Jigsaw puzzles are completely pointless, uncreative and repetitive. You spend hours putting together tiny little bits of wood or card only to pick them apart and jumble them back into the box again afterwards. Once completed, they rarely see the light of day again.
However, there is something meditative about that whole pointlessness. Meditation is focussed concentration, and so is the completion of a jigsaw. Whilst puzzling, the mind becomes totally absorbed in looking for the next piece, a bit of sail here, or a boot there and the troubles of life vanish. It takes concentration to the nth degree and the only problem is knowing when to stop. It's tempting to let the household chores go to wrack and ruin (or is that just me) and to stay up until two in the morning because you want to finish the sky.
jigsaw Puzzles - Why Bother!
I was brought up as an only child, by parents who had their own business. At Christmas time I would have sacks of gifts from relatives, many kindly buying the latest games. My heart would sink - there was no-one to play them with. What do you get the only child whose parents are always at work? A jigsaw puzzle. I would spend hours fixing those little bits of card into the right place.
There is something SO satisfying about the symmetry of pieces that fit exactly.
I expect that computer games have taken over from jigsaw puzzles as far as only kids are concerned, but I think children are missing out. Computer games are absorbing in a different way, their squeaks and grunts intrusive and their level of aggressive content sometimes frankly appalling. computer games just don't have that meditative quality.
In our household, jigsaw puzzles tend to be brought out at times of celebration, during holidays or over the Christmas season, so that the whole family can join in. We roll out a puzzle mat on to the table, so that the jigsaw can be tidied away at mealtimes, but as soon as the meal is over, out comes the puzzle, and we all sit around sharing the experience.
During slack periods throughout the day it's not uncommon to find one or two family members drifting towards the jigsaw, saying I'll just try to find the..., only to still be there two hurs later, having been joined by everyone else.
We try to find the most difficult puzzles possible, so that they last for a good few days.
A Brief History of the Jigsaw Puzzle
The first recorded jigsaw puzzles were dissected maps, invented by John Spilsbury. Children were encouraged to do them, as a part of their general education. It is a testament to the importance of puzzling, that Goya (around 17 years later than Spilsbury) was commissioned to paint a jigsaw puzzle, such was the serious nature of the hobby.
however, the USA really took jigsaw puzzles to heart and made them popular in every home. Puzzles were used as tests for immigrants wishing to enter the US. If an adult couldn't assemble a jigsaw puzzle within a few minutes, they were unfit to enter the country.
It was in the Great Depression that jigsaw puzzles really became popular, and from 1932 millions of puzzles were sold to householders.

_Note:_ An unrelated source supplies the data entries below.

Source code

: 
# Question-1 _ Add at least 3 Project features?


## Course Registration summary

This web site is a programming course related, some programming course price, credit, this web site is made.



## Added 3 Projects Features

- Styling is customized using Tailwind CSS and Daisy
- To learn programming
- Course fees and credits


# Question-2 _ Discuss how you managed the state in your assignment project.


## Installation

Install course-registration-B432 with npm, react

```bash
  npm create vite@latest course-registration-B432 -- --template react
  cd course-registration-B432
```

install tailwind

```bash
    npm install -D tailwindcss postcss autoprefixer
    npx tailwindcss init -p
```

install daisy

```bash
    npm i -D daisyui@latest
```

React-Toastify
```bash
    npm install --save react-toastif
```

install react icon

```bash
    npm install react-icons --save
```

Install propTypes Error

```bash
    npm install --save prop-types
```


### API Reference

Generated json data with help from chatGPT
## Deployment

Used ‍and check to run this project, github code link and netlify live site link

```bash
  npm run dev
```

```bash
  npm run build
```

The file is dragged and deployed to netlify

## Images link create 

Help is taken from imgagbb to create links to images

The Jig of The Week, which was sold at newsstands for 25 cents became hugely popular, and puzzlers would rush to buy one each week before they sold out.
Many jigsaws were given away free with products, which further increased their popularity, and it was a way of getting 'Art' into the homes of ordinary people. Much later in the 1960s one company in the US tried to find unusual art to make into jigsaws, such as Jackson pollack's Convergence, which was billed as the most difficult jigsaw ever. Salvador Dali also famously painted a piece for jigsaw called double image.

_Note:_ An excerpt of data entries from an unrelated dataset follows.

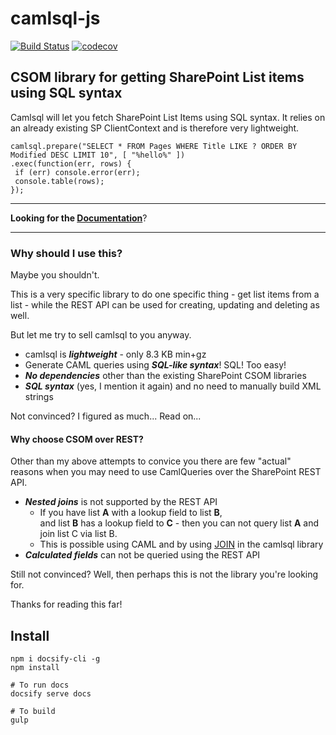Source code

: # camlsql-js

[![Build Status](https://travis-ci.org/dlid/camlsql-js.svg?branch=master)](https://travis-ci.org/dlid/camlsql-js) [![codecov](https://codecov.io/gh/dlid/camlsql-js/branch/master/graph/badge.svg)](https://codecov.io/gh/dlid/camlsql-js)

## CSOM library for getting SharePoint List items using SQL syntax

Camlsql will let you fetch SharePoint List Items using SQL syntax. It relies on an already existing SP ClientContext and is therefore very lightweight.

    camlsql.prepare("SELECT * FROM Pages WHERE Title LIKE ? ORDER BY Modified DESC LIMIT 10", [ "%hello%" ])
    .exec(function(err, rows) {
     if (err) console.error(err);
     console.table(rows);
    });
------

**Looking for the [Documentation](https://dlid.github.io/camlsql-js)**?

----------

### Why should I use this?

Maybe you shouldn't.

This is a very specific library to do one specific thing - get list items from a list - while the REST API can be used for creating, updating and deleting as well.

But let me try to sell camlsql to you anyway.

- camlsql is ***lightweight*** - only 8.3 KB min+gz
- Generate CAML queries using ***SQL-like syntax***! SQL! Too easy!
- ***No dependencies*** other than the existing SharePoint CSOM libraries
- ***SQL syntax*** (yes, I mention it again)  and no need to manually build XML strings 

Not convinced? I figured as much... Read on...

#### Why choose CSOM over REST?

Other than my above attempts to convice you there are few "actual" reasons when you may need to use CamlQueries over the SharePoint REST API.

 - ***Nested joins*** is not supported by the REST API
     - If you have list **A** with a lookup field to list **B**,<br>and list **B** has a lookup field to **C** - then you can not query list **A** and join list C via list B.
     - This is possible using CAML and by using [JOIN](https://dlid.github.io/camlsql-js/#/sql?id=joining-a-second-list) in the camlsql library
 - ***Calculated fields*** can not be queried using the REST API

Still not convinced? Well, then perhaps this is not the library you're looking for.

Thanks for reading this far! 

## Install

```
npm i docsify-cli -g
npm install

# To run docs
docsify serve docs

# To build
gulp

```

How to Complete a Jigsaw Puzzle
Most of us tackle a jigsaw the way our parents taught us to. First we find the corner pieces, then put together all of the straight edge pieces, finally filling in the centre. Some people follow the picture on the box lid, but in our household that's sacrilege. Following the picture makes the puzzle just too easy - it's akin to cheating!

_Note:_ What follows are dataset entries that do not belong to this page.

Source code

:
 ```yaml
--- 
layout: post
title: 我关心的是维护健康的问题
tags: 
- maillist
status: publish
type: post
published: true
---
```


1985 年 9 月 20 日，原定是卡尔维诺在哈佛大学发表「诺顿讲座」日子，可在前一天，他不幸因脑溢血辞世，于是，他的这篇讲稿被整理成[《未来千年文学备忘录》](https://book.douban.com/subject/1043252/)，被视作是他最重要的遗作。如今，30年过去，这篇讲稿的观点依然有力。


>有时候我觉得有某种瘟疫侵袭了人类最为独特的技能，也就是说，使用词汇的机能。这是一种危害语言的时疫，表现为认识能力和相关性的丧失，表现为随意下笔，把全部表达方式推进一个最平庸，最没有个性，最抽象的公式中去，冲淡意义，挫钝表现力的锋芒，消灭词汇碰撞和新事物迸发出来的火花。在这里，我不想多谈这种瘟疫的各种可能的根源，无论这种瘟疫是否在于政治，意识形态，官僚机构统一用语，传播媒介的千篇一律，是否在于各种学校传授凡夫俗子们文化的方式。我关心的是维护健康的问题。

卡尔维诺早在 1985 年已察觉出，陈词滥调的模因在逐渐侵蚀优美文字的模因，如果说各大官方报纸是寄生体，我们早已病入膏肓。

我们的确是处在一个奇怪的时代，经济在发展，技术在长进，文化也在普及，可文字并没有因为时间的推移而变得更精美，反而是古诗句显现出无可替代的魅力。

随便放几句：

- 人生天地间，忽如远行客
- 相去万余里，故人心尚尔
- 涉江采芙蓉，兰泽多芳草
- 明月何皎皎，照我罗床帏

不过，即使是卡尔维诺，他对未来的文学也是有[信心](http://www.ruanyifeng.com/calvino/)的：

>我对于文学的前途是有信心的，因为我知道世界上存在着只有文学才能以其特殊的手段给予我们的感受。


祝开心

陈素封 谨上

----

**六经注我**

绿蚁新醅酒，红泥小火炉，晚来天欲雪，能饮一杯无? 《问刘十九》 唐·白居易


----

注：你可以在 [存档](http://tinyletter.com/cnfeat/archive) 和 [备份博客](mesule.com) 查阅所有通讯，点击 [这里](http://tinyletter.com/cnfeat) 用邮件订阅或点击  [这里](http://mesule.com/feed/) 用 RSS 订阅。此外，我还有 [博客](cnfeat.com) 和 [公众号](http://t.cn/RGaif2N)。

There are many jigsaw puzzle manufacturers producing puzzles today. Probably one of the most famous is Ravensburger, a highly commercial manufacturer, making complex puzzles with 1,000s of pieces. However, the Wentworth Wooden Jigsaw Company produce puzzles for The National Trust, amongst others and makes truly fiendishly difficult puzzles. For example a puzzle about a zoo may have a piece shaped like a zebra in it, and several internal pieces may have longer straight edges than the edge pieces, or may have two straight edges, leading the puzzler to confuse them with a corner piece.
So, why bother with a jigsaw, because they're absorbing, entertaining, sociable, meditative, enriching fun.